Supplied entries START
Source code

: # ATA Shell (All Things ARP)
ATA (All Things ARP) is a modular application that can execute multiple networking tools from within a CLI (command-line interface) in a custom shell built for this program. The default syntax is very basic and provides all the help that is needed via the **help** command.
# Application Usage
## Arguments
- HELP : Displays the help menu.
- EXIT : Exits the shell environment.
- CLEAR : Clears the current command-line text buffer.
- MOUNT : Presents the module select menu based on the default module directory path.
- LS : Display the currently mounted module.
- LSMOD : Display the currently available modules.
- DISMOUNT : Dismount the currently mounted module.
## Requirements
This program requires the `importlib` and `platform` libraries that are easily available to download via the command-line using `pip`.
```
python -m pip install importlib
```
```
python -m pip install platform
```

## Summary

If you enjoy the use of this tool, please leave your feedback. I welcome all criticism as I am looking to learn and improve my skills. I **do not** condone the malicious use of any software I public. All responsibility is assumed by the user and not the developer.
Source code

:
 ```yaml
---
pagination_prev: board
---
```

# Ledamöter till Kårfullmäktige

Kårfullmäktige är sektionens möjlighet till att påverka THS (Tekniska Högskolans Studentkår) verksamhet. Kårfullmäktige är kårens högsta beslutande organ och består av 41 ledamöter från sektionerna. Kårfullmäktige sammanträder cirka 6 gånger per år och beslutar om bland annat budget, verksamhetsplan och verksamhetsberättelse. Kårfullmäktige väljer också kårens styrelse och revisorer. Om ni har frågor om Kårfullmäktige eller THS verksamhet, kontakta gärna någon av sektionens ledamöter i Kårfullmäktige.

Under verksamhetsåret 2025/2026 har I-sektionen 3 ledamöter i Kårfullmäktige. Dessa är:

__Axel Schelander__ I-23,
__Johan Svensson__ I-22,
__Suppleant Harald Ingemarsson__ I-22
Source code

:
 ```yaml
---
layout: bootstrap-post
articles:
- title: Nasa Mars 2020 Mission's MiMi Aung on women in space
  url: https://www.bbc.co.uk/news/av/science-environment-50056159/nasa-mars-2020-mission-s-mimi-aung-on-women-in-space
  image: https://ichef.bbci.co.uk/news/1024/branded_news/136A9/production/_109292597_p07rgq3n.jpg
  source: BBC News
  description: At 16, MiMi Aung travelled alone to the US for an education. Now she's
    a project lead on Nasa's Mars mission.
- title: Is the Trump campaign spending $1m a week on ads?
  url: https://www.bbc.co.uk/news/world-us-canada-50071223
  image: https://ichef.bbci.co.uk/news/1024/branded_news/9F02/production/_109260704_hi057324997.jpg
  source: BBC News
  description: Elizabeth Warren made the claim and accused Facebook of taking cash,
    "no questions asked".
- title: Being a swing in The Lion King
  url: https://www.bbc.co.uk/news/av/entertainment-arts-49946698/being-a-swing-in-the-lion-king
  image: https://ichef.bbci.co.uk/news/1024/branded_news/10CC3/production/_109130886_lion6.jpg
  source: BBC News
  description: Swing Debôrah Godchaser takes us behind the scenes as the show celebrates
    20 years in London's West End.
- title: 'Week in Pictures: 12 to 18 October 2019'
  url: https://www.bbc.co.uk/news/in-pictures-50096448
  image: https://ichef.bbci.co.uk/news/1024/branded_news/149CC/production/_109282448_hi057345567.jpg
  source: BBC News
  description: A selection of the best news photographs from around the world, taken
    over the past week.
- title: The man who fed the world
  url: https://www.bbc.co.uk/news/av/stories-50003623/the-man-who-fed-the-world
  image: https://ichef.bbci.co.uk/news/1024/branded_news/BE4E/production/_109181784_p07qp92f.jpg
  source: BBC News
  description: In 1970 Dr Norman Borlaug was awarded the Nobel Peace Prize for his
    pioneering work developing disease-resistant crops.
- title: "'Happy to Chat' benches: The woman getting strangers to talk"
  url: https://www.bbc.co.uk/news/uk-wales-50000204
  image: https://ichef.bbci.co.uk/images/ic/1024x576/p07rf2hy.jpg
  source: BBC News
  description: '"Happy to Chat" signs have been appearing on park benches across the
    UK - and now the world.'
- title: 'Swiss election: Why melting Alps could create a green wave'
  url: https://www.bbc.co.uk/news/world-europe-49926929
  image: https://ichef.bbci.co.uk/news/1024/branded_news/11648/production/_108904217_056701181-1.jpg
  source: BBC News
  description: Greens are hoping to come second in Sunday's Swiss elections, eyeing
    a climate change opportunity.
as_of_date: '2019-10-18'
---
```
Supplied entries END
Reproduce the entries so that each line reads exactly as it did before.

Source code

: # ATA Shell (All Things ARP)
ATA (All Things ARP) is a modular application that can execute multiple networking tools from within a CLI (command-line interface) in a custom shell built for this program. The default syntax is very basic and provides all the help that is needed via the **help** command.
# Application Usage
## Arguments
- HELP : Displays the help menu.
- EXIT : Exits the shell environment.
- CLEAR : Clears the current command-line text buffer.
- MOUNT : Presents the module select menu based on the default module directory path.
- LS : Display the currently mounted module.
- LSMOD : Display the currently available modules.
- DISMOUNT : Dismount the currently mounted module.
## Requirements
This program requires the `importlib` and `platform` libraries that are easily available to download via the command-line using `pip`.
```
python -m pip install importlib
```
```
python -m pip install platform
```

## Summary

If you enjoy the use of this tool, please leave your feedback. I welcome all criticism as I am looking to learn and improve my skills. I **do not** condone the malicious use of any software I public. All responsibility is assumed by the user and not the developer.
Source code

:
 ```yaml
---
pagination_prev: board
---
```

# Ledamöter till Kårfullmäktige

Kårfullmäktige är sektionens möjlighet till att påverka THS (Tekniska Högskolans Studentkår) verksamhet. Kårfullmäktige är kårens högsta beslutande organ och består av 41 ledamöter från sektionerna. Kårfullmäktige sammanträder cirka 6 gånger per år och beslutar om bland annat budget, verksamhetsplan och verksamhetsberättelse. Kårfullmäktige väljer också kårens styrelse och revisorer. Om ni har frågor om Kårfullmäktige eller THS verksamhet, kontakta gärna någon av sektionens ledamöter i Kårfullmäktige.

Under verksamhetsåret 2025/2026 har I-sektionen 3 ledamöter i Kårfullmäktige. Dessa är:

__Axel Schelander__ I-23,
__Johan Svensson__ I-22,
__Suppleant Harald Ingemarsson__ I-22
Source code

:
 ```yaml
---
layout: bootstrap-post
articles:
- title: Nasa Mars 2020 Mission's MiMi Aung on women in space
  url: https://www.bbc.co.uk/news/av/science-environment-50056159/nasa-mars-2020-mission-s-mimi-aung-on-women-in-space
  image: https://ichef.bbci.co.uk/news/1024/branded_news/136A9/production/_109292597_p07rgq3n.jpg
  source: BBC News
  description: At 16, MiMi Aung travelled alone to the US for an education. Now she's
    a project lead on Nasa's Mars mission.
- title: Is the Trump campaign spending $1m a week on ads?
  url: https://www.bbc.co.uk/news/world-us-canada-50071223
  image: https://ichef.bbci.co.uk/news/1024/branded_news/9F02/production/_109260704_hi057324997.jpg
  source: BBC News
  description: Elizabeth Warren made the claim and accused Facebook of taking cash,
    "no questions asked".
- title: Being a swing in The Lion King
  url: https://www.bbc.co.uk/news/av/entertainment-arts-49946698/being-a-swing-in-the-lion-king
  image: https://ichef.bbci.co.uk/news/1024/branded_news/10CC3/production/_109130886_lion6.jpg
  source: BBC News
  description: Swing Debôrah Godchaser takes us behind the scenes as the show celebrates
    20 years in London's West End.
- title: 'Week in Pictures: 12 to 18 October 2019'
  url: https://www.bbc.co.uk/news/in-pictures-50096448
  image: https://ichef.bbci.co.uk/news/1024/branded_news/149CC/production/_109282448_hi057345567.jpg
  source: BBC News
  description: A selection of the best news photographs from around the world, taken
    over the past week.
- title: The man who fed the world
  url: https://www.bbc.co.uk/news/av/stories-50003623/the-man-who-fed-the-world
  image: https://ichef.bbci.co.uk/news/1024/branded_news/BE4E/production/_109181784_p07qp92f.jpg
  source: BBC News
  description: In 1970 Dr Norman Borlaug was awarded the Nobel Peace Prize for his
    pioneering work developing disease-resistant crops.
- title: "'Happy to Chat' benches: The woman getting strangers to talk"
  url: https://www.bbc.co.uk/news/uk-wales-50000204
  image: https://ichef.bbci.co.uk/images/ic/1024x576/p07rf2hy.jpg
  source: BBC News
  description: '"Happy to Chat" signs have been appearing on park benches across the
    UK - and now the world.'
- title: 'Swiss election: Why melting Alps could create a green wave'
  url: https://www.bbc.co.uk/news/world-europe-49926929
  image: https://ichef.bbci.co.uk/news/1024/branded_news/11648/production/_108904217_056701181-1.jpg
  source: BBC News
  description: Greens are hoping to come second in Sunday's Swiss elections, eyeing
    a climate change opportunity.
as_of_date: '2019-10-18'
---
```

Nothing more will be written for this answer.